▶ **Required action**
Line by line, check the data for the string "organizations" and state how many lines have it, nothing more.

▶ **The records**
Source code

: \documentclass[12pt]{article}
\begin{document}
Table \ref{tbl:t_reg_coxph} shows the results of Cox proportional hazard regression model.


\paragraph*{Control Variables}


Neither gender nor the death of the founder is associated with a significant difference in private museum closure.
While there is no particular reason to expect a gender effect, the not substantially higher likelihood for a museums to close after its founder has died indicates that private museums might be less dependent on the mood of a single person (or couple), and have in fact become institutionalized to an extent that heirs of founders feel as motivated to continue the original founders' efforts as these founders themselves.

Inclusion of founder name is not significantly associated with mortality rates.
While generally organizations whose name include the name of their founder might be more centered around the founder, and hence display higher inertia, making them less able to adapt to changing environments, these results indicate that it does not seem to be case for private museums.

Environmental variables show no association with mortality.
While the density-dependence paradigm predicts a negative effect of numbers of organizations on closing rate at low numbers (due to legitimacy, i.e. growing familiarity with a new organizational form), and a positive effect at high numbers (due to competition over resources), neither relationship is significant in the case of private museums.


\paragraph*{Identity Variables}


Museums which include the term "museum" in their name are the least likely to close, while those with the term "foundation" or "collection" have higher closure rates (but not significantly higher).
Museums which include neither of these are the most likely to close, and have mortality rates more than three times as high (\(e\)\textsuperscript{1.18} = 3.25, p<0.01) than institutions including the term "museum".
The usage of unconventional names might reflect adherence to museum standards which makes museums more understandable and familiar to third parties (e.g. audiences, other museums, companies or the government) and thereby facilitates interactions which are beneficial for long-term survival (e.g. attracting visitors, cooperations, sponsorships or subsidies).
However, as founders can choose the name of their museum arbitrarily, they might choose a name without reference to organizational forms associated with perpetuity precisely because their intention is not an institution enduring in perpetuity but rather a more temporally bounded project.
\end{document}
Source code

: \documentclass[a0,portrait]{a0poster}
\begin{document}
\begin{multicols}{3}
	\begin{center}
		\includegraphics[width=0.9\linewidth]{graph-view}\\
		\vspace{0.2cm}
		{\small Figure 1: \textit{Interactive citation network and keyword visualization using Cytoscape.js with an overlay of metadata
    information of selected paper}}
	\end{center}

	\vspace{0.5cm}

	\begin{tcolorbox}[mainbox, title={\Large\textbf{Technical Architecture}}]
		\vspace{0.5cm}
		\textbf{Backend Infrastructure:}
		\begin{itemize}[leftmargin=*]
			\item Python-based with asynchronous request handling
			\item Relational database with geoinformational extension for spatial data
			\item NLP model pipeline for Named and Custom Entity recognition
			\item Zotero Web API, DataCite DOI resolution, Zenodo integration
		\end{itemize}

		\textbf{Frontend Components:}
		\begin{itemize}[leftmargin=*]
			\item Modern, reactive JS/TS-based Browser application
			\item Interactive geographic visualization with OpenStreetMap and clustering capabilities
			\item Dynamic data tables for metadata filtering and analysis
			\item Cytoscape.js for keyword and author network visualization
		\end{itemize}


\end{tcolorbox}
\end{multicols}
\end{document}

▶ **Finished task**
2